Student Spotlight: Simón Martínez

The pianist and professional music major talks about his musical journey from Ecuador to Berklee, learning to be less competitive, and finding inspiration in cozy environments.

April 3, 2023

What’s it like to study at Berklee? Our Student Spotlight series asks current students all about their Berklee experience—what they’re learning in class, what kinds of projects they’re involved in onstage or behind the scenes, how they recharge, and of course, what they’re listening to. This week, get to know Simón Martínez, a fourth-semester pianist and professional music major from Quito, Ecuador.

Follow Simón on Instagram.

Tell us about your path to Berklee. What made you decide to come here?

I started studying music from an early age, and getting into Berklee was always one of my biggest goals since I found out about its existence. In my adolescence I started preparing to audition, and I always tried to have a close relationship with the school. At 16, I had the opportunity to participate with a scholarship in the Aspire: Five-Week Music Performance Intensive program. From that moment on, I fell in love with Berklee, and I was even more motivated to follow my dream. When I graduated from high school I won a scholarship to study at the Berklee Global Partner in Ecuador USFQ. After two and a half years, I finally fulfilled my dream of transferring to Berklee College of Music, thanks to [a scholarship from] the Latin Grammy Cultural Foundation.

What's been your favorite class so far, and what has it taught you?

My favorite class so far has been Big Band Arranging and Score Analysis with Winnie Dahlgreen. I learned to listen to any big band arrangement and have a mental idea of what is going on regarding voicings, orchestration, composition techniques, and structure. It is the class that made me lose my fear of seeing a score with more than 10 instruments and not losing my mind.

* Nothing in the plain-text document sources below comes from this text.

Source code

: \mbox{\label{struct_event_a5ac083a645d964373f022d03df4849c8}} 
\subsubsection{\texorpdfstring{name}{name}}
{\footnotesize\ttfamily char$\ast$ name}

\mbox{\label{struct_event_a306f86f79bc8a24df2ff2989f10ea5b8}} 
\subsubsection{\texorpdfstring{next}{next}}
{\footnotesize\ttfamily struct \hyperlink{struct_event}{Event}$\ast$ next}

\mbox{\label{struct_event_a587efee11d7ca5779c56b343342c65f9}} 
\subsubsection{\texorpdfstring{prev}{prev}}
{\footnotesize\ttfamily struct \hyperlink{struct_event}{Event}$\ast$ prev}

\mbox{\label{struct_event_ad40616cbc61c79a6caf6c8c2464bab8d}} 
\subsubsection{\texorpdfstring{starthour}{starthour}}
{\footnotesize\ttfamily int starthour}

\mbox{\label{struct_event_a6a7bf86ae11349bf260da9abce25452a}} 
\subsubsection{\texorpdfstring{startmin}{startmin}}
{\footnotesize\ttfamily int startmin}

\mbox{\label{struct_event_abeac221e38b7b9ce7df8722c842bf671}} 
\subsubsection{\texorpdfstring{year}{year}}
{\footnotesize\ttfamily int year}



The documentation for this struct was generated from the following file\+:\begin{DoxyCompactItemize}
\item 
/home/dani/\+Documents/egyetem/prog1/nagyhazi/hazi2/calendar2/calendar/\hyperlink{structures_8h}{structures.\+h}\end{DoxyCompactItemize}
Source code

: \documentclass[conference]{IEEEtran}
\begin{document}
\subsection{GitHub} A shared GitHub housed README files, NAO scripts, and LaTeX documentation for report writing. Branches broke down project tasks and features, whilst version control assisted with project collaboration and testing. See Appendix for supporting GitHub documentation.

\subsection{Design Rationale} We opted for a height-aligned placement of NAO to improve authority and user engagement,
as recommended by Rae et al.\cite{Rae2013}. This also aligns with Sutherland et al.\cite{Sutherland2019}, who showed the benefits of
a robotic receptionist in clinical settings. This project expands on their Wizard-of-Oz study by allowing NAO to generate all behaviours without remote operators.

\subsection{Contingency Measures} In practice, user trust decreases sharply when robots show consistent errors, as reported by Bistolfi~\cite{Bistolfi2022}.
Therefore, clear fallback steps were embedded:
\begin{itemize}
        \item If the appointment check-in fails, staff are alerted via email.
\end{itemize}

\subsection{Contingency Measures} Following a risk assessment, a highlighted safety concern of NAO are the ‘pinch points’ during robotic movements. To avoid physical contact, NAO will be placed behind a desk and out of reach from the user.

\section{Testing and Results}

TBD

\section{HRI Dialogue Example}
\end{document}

I felt like I was delving into the secrets of the greatest jazz arrangers, and, most importantly, I wrote arrangements that I am very proud of.

Play, write, create, and don't let anyone take away the light you carry within.

— Simón Martínez

What's a project you've worked on since coming to Berklee that you've been especially excited about?

I'm constantly working on the artist I want to be. In every small or big experience related to music, especially studying at Berklee, I try to learn anything that helps me figure out what kind of artist I want to be in the future. How does this influence my artistry? Is this what I want to do professionally? How does it make me grow as a musician and person? I've always had the uncertainty of what exactly I'm going to do after graduating. I'm a performer, composer, arranger, and singer-songwriter, and I'm looking to understand how my talents will help me fit into the music industry. That is my biggest project at [Berklee], and fortunately it's going well.

How do you typically recharge or find new ideas outside of class?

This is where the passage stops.